Subject: SMH: East Timor sets a course for democracy

Sydney Morning Herald August 22, 2000

Newest nation sets a course for democracy

By MARK DODD, Herald Correspondent in Dili

Almost a year since voting to end Indonesian rule, East Timor is about to launch into open politicking about the shape of its independent state once the United Nations interim administration ends.

The UN is to draft legislation allowing political campaigning for the first democratic parliamentary elections next year.

At the opening of a landmark national congress here yesterday, the head of the interim UN administration, Mr Sergio Vieira de Mello, admitted there was growing impatience by political parties to play a bigger role in the transition to independence and beyond.

"We shall soon have to prepare a draft regulation on political parties which will identify the minimum requirements for a political party to be registered and the basic code of conduct for parties to follow," he said.

"This is vital now. By setting the legal boundaries of political party activity, the current impatience that many parties are showing can be released into constructive, democratic and non-violent political debate."

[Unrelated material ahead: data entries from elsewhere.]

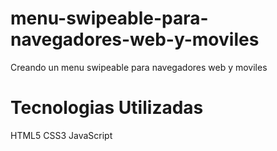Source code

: menu-swipeable-para-navegadores-web-y-moviles
=============================================

Creando un menu swipeable para navegadores web y moviles

Tecnologias Utilizadas
=============================================

HTML5
CSS3
JavaScript

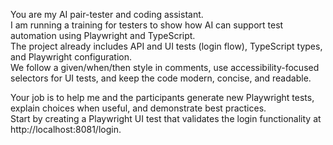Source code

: You are my AI pair-tester and coding assistant.  
I am running a training for testers to show how AI can support test automation using Playwright and TypeScript.  
The project already includes API and UI tests (login flow), TypeScript types, and Playwright configuration.  
We follow a given/when/then style in comments, use accessibility-focused selectors for UI tests, and keep the code modern, concise, and readable.  

Your job is to help me and the participants generate new Playwright tests, explain choices when useful, and demonstrate best practices.  
Start by creating a Playwright UI test that validates the login functionality at http://localhost:8081/login.  
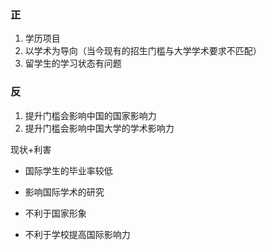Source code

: ### 正

1. 学历项目
2. 以学术为导向（当今现有的招生门槛与大学学术要求不匹配）
3. 留学生的学习状态有问题



### 反

1. 提升门槛会影响中国的国家影响力
2. 提升门槛会影响中国大学的学术影响力



现状+利害

- 国际学生的毕业率较低
- 影响国际学术的研究



- 不利于国家形象
- 不利于学校提高国际影响力

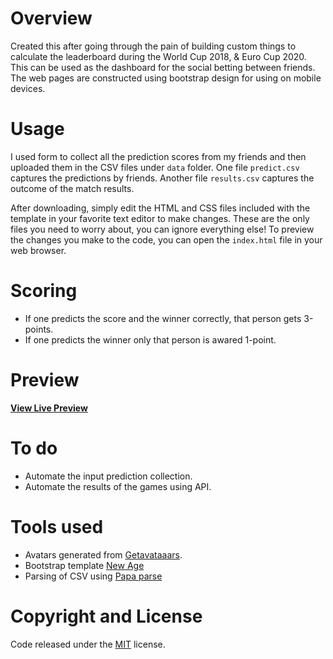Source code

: # Overview
Created this after going through the pain of building custom things to calculate the leaderboard during the World Cup 2018, & Euro Cup 2020. This can be used as the dashboard for the social betting between friends. The web pages are constructed using bootstrap  design for using on mobile devices.

# Usage
I used form to collect all the prediction scores from my friends and then uploaded them in the CSV files under `data` folder. One file `predict.csv` captures the predictions by friends. Another file `results.csv` captures the outcome of the match results.

After downloading, simply edit the HTML and CSS files included with the template in your favorite text editor to make changes. These are the only files you need to worry about, you can ignore everything else! To preview the changes you make to the code, you can open the `index.html` file in your web browser.

# Scoring

- If one predicts the score and the winner correctly, that person gets 3-points.
- If one predicts the winner only that person is awared 1-point.

# Preview
**[View Live Preview](https://anoobbacker.github.io/betwc/)**

# To do

- Automate the input prediction collection.
- Automate the results of the games using API.

# Tools used

- Avatars generated from [Getavataaars](https://getavataaars.com).
- Bootstrap template [New Age](https://github.com/BlackrockDigital/startbootstrap-new-age)
- Parsing of CSV using [Papa parse](http://papaparse.com/)

# Copyright and License
Code released under the [MIT](https://github.com/anoobbacker/betwc/blob/master/LICENSE) license.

The eight-day congress convened by the main independence grouping, the National Council of Timorese Resistance (CNRT), aims to ensure a smooth passage for the transition to independence and democracy within two years.

Mr Vieira de Mello used the opportunity to attack pro-Indonesian militias and their supporters as having "lost touch with history".

To resounding applause from the audience of about 500 he said: "They are and will be made ever more irrelevant here and in Indonesia. They belong to the past when irrational violence and force of weapons, not arguments, prevailed. They were the bitter fruit of darkness, and they shall return to it."

The CNRT president, Mr Xanana Gusmao, appealed for national unity and support for a national agenda. He said unlike Indonesia, East Timor would pride itself on the quality of its democratic process.

"In the past Indonesia talked a lot about democracy and [political] partying. That is not how I want to do it. We will do it with quality," he said.

Nobel laureate and CNRT vice-president Mr Jose Ramos Horta said he had full confidence in Mr Gusmao's leadership.

"I believe the CNRT will change in its structure, become more lean, more functional, I hope rejuvenate to bring in a younger generation and that the political parties themselves take over the leadership of this process from now until independence," he said.

This was also a theme picked up by Dili's Bishop Carlos Belo, a co-Nobel laureate, who called for a more functional CNRT that was more relevant to new challenges.

"Timorese resistance? Who are we resisting?" he said. "We [the Catholic Church] support this congress and pray to God that we will hear fruitful thoughts and contributions for the wellbeing of East Timorese."

He also referred to recent attacks on UN peacekeepers by pro-Indonesian militias and indirectly accused Jakarta of continuing its support for them.

"If the militia come into East Timor, I ask, who is supporting the militia? Think that way, they'd better leave now," he said.

The US head of mission in Dili, Mr Gary Gray, said East Timor's democratic processes appeared to be on track. "We obviously want to see a strong commitment to the democratic process and constitution building and I think we're hearing that so far from all the key people," he said.

The congress opened in Dili's dilapidated stadium, spruced up for the occasion. In addition to 460 delegates from East Timor's 13 districts, guests included diplomats, aid agency representatives, the leaders of all eight main political parties, women's and youth groups, the Church and two senior commanders from the Falintil armed wing.